O que está em jogo? A constitucionalidade da reforma de redistrituição da Flórida, que inclui a eliminação de cadeiras desenhadas para representar minorias étnicas, está sob questionamento. Democratas e grupos liberais já anunciaram intenção de recorrer à Justiça assim que DeSantis assinar os novos mapas.
A decisão da Suprema Corte e seus impactos
O veredito no caso Louisiana v. Callais enfraqueceu uma cláusula fundamental da Lei dos Direitos de Voto (Voting Rights Act), dificultando a defesa de distritos desenhados com base em critérios raciais. A corte estabeleceu novos requisitos mais rígidos para processos judiciais sob a Seção 2 da Lei dos Direitos de Voto, que a Flórida replicou em sua constituição estadual para proteger o poder de voto de negros e hispânicos.
A decisão não derrubou integralmente a Seção 2 nem abordou outra parte da lei da Flórida, que proíbe mapas desenhados para favorecer ou desfavorecer partidos políticos ou incumbentes.
Argumentos de DeSantis e a estratégia legal
DeSantis sustenta que a emenda constitucional da Flórida é inválida, pois foi aprovada como um pacote que, segundo ele, promovia tanto a proibição do gerrymandering partidário quanto o que chamou de gerrymandering racial. Um assessor do governador, Jason Poreda, afirmou que o mapa foi desenhado sem considerar raça, mas admitiu que dados partidários ou de desempenho eleitoral foram levados em conta.
A palavra final, no entanto, deve vir da Suprema Corte da Flórida. DeSantis já preparou uma estratégia em três frentes para atrasar ações judiciais antes das eleições de meio de mandato.
Consequências políticas e reações
O mapa proposto por DeSantis não elimina completamente duas cadeiras desenhadas para representar eleitores negros. Essa estratégia pode concentrar eleitores negros, tradicionalmente favoráveis aos democratas, em menos distritos, tornando os circunvizinhos mais favoráveis aos republicanos.

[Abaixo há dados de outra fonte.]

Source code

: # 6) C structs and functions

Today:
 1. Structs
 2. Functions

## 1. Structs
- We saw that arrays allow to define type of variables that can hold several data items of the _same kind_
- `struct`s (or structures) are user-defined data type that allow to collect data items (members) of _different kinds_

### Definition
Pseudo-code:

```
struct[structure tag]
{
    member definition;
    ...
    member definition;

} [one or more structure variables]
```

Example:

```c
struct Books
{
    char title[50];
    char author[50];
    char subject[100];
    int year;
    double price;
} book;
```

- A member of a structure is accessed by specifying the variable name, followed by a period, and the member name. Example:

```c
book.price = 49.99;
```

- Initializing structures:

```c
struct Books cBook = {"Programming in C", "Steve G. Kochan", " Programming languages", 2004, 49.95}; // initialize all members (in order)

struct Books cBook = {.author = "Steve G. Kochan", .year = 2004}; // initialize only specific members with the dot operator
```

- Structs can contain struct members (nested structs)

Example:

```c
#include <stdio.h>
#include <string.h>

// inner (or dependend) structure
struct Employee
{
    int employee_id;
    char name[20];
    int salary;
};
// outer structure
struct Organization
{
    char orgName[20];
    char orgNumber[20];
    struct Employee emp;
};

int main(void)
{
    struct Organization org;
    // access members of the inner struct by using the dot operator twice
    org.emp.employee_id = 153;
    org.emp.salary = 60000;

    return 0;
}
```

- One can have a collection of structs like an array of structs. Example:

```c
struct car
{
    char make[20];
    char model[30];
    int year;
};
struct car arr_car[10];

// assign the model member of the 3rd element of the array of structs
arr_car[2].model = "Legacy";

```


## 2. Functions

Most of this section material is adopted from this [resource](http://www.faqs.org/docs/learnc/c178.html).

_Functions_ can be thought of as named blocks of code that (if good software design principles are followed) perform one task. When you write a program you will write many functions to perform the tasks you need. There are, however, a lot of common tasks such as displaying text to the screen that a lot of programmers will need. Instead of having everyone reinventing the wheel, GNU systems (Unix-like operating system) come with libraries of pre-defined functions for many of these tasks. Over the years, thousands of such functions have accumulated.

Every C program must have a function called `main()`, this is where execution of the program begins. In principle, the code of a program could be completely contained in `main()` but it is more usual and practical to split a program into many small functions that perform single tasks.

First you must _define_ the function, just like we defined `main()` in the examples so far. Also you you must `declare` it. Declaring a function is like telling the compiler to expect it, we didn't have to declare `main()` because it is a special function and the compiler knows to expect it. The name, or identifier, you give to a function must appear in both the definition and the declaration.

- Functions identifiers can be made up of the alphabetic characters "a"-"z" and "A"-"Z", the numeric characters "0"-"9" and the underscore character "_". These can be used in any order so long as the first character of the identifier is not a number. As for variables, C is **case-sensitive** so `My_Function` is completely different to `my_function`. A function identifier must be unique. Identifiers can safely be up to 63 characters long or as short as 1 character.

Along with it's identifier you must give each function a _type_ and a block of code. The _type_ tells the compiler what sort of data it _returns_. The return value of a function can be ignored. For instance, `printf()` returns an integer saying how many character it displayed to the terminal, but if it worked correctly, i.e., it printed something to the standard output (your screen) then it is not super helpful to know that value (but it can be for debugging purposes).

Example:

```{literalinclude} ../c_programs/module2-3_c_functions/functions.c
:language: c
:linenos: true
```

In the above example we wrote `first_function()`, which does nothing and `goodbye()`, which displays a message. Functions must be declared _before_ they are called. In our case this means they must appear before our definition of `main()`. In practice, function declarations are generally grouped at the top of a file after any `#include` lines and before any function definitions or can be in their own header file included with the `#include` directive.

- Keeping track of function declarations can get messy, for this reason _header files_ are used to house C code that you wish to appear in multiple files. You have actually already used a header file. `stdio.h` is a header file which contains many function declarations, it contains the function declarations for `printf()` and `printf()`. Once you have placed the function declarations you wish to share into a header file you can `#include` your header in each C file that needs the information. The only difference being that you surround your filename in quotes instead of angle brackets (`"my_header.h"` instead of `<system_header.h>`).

Uma senadora estadual republicana, Jen Bradley, que votou contra o projeto, criticou a legalidade do mapa. Em audiência na terça-feira (16), ela declarou:
"A teoria legal sobre a qual esse mapa se baseia não foi sequer analisada ou ouvida pela Suprema Corte. Simplesmente não posso apoiá-lo. É inconstitucional."
Conclusão: A Suprema Corte abriu caminho para DeSantis atacar distritos desenhados com base em raça, mas não endossou automaticamente um gerrymandering partidário na Flórida. O desfecho final dependerá de batalhas judiciais que podem se estender até as eleições de 2024.